Judge James Selna denied motions to dismiss 10 of the 16 counts in a government indictment accusing CCI employees of paying $4.9 million in bribes to executives of state-owned energy companies in China, Korea, Malaysia, and United Arab Emirate. He concluded that defense lawyers hadn’t established as a matter of law that employees of state-controlled businesses can never be considered ‘foreign officials’ under FCPA. In fact, the judge found lots of support in case law and legislative history to support the opposite conclusion--that government-owned businesses are instruments of the state. But Judge Selna stopped short of a definitive rejection of the defendants’ challenge to the government’s interpretation of ‘foreign officials.’ He ruled that the question is a matter of specific facts, not just the law, so it can’t be resolved until trial.
And all things considered, that’s not a fatal outcome for the CCI defendants’ lawyers from Gibson, Dunn & Crutcher; Sidley Austin; Bienert, Miller & Katzman; and the Law Offices of David Weichert. At least they’ll get another shot at arguing that the specific state-owned companies in the CCI case are not instruments of the government for the purposes of FCPA prosecution. In the last case in which defendants challenged prosecutors’ expansive definition of foreign officials under FCPA, Judge A. Howard Matz of U.S. district court in Los Angeles ruled in April in the Lindsay Manufacturing case that a Mexican utility is a state instrument, so alleged bribes to its employees are covered by FCPA.

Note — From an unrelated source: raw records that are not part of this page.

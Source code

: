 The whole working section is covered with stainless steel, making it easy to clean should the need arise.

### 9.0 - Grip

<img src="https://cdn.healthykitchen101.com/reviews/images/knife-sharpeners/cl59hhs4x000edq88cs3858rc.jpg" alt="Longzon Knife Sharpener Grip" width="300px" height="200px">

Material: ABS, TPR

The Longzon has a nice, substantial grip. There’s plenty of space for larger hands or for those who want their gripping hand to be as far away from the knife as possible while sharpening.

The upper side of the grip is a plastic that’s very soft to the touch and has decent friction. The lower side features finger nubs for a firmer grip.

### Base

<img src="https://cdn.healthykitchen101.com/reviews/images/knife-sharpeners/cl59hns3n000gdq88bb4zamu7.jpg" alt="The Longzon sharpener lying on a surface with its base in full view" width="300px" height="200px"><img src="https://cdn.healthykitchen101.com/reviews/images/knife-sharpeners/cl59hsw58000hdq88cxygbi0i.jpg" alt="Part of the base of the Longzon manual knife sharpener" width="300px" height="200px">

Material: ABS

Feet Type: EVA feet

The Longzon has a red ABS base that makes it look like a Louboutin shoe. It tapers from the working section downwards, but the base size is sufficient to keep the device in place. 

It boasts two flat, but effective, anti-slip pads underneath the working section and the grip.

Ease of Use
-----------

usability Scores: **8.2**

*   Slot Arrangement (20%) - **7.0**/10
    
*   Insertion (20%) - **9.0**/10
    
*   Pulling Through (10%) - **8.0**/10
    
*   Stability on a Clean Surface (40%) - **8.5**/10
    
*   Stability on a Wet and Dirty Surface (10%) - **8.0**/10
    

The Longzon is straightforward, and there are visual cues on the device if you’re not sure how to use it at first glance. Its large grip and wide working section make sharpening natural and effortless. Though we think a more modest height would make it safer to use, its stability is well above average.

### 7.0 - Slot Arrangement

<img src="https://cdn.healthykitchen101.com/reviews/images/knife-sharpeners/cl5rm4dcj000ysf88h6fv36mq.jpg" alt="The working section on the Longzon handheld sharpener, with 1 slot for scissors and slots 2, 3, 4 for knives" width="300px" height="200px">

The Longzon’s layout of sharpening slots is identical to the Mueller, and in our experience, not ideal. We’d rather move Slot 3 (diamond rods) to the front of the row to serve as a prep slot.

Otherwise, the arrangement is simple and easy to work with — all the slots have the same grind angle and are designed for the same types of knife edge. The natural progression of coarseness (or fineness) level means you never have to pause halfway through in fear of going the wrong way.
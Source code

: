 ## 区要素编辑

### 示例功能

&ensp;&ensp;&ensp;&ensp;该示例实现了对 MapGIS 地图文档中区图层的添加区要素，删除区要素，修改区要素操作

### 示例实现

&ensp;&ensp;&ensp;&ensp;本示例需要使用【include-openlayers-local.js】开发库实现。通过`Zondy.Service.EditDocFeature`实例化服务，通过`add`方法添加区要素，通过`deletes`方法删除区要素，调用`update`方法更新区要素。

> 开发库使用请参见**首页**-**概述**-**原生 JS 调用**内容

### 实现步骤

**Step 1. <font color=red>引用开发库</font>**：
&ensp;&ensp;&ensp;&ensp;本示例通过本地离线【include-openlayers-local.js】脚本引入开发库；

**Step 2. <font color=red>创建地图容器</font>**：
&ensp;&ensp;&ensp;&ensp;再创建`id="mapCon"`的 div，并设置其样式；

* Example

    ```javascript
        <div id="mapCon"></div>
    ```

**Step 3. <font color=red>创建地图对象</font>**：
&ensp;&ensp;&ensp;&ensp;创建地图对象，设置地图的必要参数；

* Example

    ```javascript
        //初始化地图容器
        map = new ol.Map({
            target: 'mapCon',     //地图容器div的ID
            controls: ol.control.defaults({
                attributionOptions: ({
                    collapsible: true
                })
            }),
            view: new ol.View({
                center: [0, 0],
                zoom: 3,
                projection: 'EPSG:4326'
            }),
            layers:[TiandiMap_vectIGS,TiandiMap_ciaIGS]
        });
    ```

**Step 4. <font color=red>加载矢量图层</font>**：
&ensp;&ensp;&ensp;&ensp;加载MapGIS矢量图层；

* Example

It’s worth noting, however, that juries haven’t been very sympathetic to FCPA defendants. Only one has been acquitted at trial, according to the FCPA Blog. Most recently, a Los Angeles jury convicted Lindsay Manufacturing and two of its top officials for bribing those Mexican utility company employees.
Nicola Hanna of Gibson Dunn (counsel to CCI defendant Stuart Carson), Kimberley Dunne of Sidley (counsel to Rose Carson), and Thomas Bienert of Bienert Miller (counsel to Paul Cosgrove) didn’t respond to messages requesting comment.
The FCPA Blog has links to and analysis of both Judge Selna’s ruling in the CCI case and Judge Matz’s ruling in the Lindsay Manufacturing case.